Stored items -

━━━━━━━━

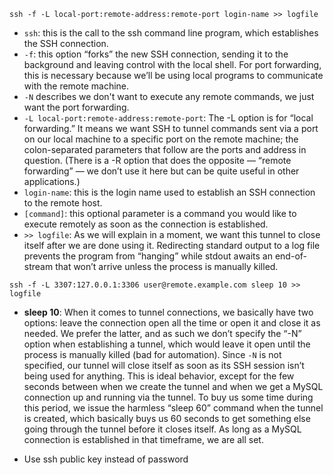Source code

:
 ```shell
ssh -f -L local-port:remote-address:remote-port login-name >> logfile
```

* `ssh`: this is the call to the ssh command line program, which establishes the SSH connection.
* `-f`: this option “forks” the new SSH connection, sending it to the background and leaving control with the local shell. For port forwarding, this is necessary because we’ll be using local programs to communicate with the remote machine.
* `-N` describes we don't want to execute any remote commands, we just want the port forwarding.
* `-L local-port:remote-address:remote-port`: The -L option is for “local forwarding.” It means we want SSH to tunnel commands sent via a port on our local machine to a specific port on the remote machine; the colon-separated parameters that follow are the ports and address in question. (There is a -R option that does the opposite — “remote forwarding” — we don’t use it here but can be quite useful in other applications.)
* `login-name`: this is the login name used to establish an SSH connection to the remote host.
* `[command]`: this optional parameter is a command you would like to execute remotely as soon as the connection is established.
* `>> logfile`: As we will explain in a moment, we want this tunnel to close itself after we are done using it. Redirecting standard output to a log file prevents the program from “hanging” while stdout awaits an end-of-stream that won’t arrive unless the process is manually killed.

```shell
ssh -f -L 3307:127.0.0.1:3306 user@remote.example.com sleep 10 >> logfile
```
* **sleep 10**: When it comes to tunnel connections, we basically have two options: leave the connection open all the time or open it and close it as needed. We prefer the latter, and as such we don’t specify the “-N” option when establishing a tunnel, which would leave it open until the process is manually killed (bad for automation). Since `-N` is not specified, our tunnel will close itself as soon as its SSH session isn’t being used for anything. This is ideal behavior, except for the few seconds between when we create the tunnel and when we get a MySQL connection up and running via the tunnel. To buy us some time during this period, we issue the harmless “sleep 60” command when the tunnel is created, which basically buys us 60 seconds to get something else going through the tunnel before it closes itself. As long as a MySQL connection is established in that timeframe, we are all set.

* Use ssh public key instead of password
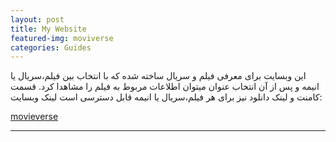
 ```yaml
---
layout: post
title: My Website
featured-img: moviverse
categories: Guides
---
```


این وبسایت برای معرفی فیلم و سریال ساخته شده که با انتخاب بین فیلم،سریال یا انیمه و پس از آن انتخاب عنوان میتوان اطلاعات مربوط به فیلم را مشاهدا کرد.
قسمت کامنت و لینک دانلود نیز برای هر فیلم،سریال یا انیمه قابل دسترسی است
لینک وبسایت:

[movieverse](https://402521468.pythonanywhere.com/)


---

━━━━━━━━

WORK REQUEST - Your answer must hold the line containing "قسمت کامنت و" and all lines after it in the entries above, exactly, and nothing else.

SOLUTION FOR THIS TASK -
قسمت کامنت و لینک دانلود نیز برای هر فیلم،سریال یا انیمه قابل دسترسی است
لینک وبسایت:

[movieverse](https://402521468.pythonanywhere.com/)


---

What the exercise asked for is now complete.